Problem details: Match the word "guidance". Return each line of the data below where it appears.

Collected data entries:
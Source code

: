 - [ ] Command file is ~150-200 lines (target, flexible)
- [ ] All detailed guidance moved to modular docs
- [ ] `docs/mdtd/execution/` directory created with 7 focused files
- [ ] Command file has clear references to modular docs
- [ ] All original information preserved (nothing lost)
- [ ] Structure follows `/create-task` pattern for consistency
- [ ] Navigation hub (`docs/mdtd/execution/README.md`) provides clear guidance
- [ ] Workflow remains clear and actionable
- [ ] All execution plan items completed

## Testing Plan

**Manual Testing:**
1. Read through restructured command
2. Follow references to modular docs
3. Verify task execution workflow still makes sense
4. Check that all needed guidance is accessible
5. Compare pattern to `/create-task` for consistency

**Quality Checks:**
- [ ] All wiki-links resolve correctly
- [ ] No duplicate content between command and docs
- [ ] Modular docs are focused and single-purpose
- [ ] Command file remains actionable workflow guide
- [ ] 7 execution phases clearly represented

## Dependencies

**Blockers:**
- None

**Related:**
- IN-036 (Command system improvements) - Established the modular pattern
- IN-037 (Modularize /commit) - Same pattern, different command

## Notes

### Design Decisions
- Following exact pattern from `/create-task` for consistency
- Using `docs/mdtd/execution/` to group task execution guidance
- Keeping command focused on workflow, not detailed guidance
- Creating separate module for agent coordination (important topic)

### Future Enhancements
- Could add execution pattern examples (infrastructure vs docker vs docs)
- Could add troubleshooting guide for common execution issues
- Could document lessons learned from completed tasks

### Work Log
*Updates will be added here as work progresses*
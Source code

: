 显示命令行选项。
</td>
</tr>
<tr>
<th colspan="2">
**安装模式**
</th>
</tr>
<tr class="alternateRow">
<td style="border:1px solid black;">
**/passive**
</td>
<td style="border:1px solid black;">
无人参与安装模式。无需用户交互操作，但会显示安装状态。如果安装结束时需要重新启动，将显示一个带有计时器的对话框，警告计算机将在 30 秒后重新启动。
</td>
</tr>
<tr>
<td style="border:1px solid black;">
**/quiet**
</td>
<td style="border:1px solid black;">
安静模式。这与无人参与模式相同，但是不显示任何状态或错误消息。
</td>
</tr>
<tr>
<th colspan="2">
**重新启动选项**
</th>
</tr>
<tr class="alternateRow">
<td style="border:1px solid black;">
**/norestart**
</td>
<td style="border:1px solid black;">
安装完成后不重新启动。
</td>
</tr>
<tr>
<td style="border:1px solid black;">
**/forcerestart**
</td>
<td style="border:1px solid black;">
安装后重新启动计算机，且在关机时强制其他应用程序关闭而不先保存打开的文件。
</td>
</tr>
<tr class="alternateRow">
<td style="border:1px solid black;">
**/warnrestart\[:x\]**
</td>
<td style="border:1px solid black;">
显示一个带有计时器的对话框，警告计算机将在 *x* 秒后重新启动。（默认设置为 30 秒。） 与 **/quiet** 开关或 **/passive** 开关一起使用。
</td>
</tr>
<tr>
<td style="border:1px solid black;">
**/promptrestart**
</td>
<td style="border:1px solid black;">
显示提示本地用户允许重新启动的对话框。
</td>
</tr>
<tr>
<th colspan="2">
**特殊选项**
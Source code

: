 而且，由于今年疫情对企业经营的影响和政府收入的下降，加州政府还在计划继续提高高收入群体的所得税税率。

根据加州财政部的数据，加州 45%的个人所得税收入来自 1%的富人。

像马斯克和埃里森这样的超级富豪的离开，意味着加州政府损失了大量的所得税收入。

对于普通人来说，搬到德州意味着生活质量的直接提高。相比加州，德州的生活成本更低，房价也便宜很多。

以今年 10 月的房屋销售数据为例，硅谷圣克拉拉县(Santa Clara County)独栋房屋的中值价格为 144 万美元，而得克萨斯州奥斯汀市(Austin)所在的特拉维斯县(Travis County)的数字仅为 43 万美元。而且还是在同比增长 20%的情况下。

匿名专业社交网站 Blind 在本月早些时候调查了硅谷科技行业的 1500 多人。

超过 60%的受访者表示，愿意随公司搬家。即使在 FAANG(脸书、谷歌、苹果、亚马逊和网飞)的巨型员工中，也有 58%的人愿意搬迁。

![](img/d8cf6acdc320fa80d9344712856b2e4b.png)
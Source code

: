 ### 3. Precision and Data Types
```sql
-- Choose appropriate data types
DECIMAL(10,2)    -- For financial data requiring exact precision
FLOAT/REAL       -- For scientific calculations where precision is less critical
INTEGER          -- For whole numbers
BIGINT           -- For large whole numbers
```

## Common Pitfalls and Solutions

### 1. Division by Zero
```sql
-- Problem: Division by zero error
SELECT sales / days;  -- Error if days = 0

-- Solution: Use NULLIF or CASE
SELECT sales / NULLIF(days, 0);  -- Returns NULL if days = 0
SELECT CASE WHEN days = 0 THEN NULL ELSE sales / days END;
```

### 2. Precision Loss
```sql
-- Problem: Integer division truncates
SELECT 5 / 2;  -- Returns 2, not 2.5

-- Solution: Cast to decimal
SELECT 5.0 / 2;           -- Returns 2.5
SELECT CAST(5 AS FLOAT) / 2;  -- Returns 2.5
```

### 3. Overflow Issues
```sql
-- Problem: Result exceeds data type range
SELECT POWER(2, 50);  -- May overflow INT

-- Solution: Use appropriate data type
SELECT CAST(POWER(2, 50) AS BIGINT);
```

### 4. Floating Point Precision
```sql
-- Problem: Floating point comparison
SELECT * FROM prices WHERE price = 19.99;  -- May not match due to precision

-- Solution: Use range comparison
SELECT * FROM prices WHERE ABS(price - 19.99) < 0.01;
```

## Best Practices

Result below:
- [ ] All detailed guidance moved to modular docs
- [ ] Navigation hub (`docs/mdtd/execution/README.md`) provides clear guidance
4. Check that all needed guidance is accessible
- Using `docs/mdtd/execution/` to group task execution guidance
- Keeping command focused on workflow, not detailed guidance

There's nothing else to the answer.